Task material:
● ● ● ● ● ● ●

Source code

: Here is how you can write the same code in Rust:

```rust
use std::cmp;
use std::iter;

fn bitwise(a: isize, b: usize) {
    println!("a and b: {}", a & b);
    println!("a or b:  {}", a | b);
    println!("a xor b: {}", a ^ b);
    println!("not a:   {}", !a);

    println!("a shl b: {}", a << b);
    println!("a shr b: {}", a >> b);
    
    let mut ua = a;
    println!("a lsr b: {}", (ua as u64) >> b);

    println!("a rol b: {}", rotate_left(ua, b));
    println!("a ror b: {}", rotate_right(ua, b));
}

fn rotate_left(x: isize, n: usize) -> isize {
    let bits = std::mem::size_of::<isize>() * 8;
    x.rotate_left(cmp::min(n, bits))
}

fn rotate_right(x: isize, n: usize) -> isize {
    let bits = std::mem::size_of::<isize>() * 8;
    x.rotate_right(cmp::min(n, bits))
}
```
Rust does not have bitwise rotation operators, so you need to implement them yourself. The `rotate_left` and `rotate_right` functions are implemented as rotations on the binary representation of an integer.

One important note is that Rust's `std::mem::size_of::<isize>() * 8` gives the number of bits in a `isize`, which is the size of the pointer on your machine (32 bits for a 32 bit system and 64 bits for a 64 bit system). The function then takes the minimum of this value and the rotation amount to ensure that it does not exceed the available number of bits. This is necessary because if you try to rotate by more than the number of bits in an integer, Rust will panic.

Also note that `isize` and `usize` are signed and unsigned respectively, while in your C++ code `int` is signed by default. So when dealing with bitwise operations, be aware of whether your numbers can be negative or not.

● ● ● ● ● ● ●

What is being asked:
Having read the entries, output all of them verbatim.

The completed task:
Source code

: Here is how you can write the same code in Rust:

```rust
use std::cmp;
use std::iter;

fn bitwise(a: isize, b: usize) {
    println!("a and b: {}", a & b);
    println!("a or b:  {}", a | b);
    println!("a xor b: {}", a ^ b);
    println!("not a:   {}", !a);

    println!("a shl b: {}", a << b);
    println!("a shr b: {}", a >> b);
    
    let mut ua = a;
    println!("a lsr b: {}", (ua as u64) >> b);

    println!("a rol b: {}", rotate_left(ua, b));
    println!("a ror b: {}", rotate_right(ua, b));
}

fn rotate_left(x: isize, n: usize) -> isize {
    let bits = std::mem::size_of::<isize>() * 8;
    x.rotate_left(cmp::min(n, bits))
}

fn rotate_right(x: isize, n: usize) -> isize {
    let bits = std::mem::size_of::<isize>() * 8;
    x.rotate_right(cmp::min(n, bits))
}
```
Rust does not have bitwise rotation operators, so you need to implement them yourself. The `rotate_left` and `rotate_right` functions are implemented as rotations on the binary representation of an integer.

One important note is that Rust's `std::mem::size_of::<isize>() * 8` gives the number of bits in a `isize`, which is the size of the pointer on your machine (32 bits for a 32 bit system and 64 bits for a 64 bit system). The function then takes the minimum of this value and the rotation amount to ensure that it does not exceed the available number of bits. This is necessary because if you try to rotate by more than the number of bits in an integer, Rust will panic.

Also note that `isize` and `usize` are signed and unsigned respectively, while in your C++ code `int` is signed by default. So when dealing with bitwise operations, be aware of whether your numbers can be negative or not.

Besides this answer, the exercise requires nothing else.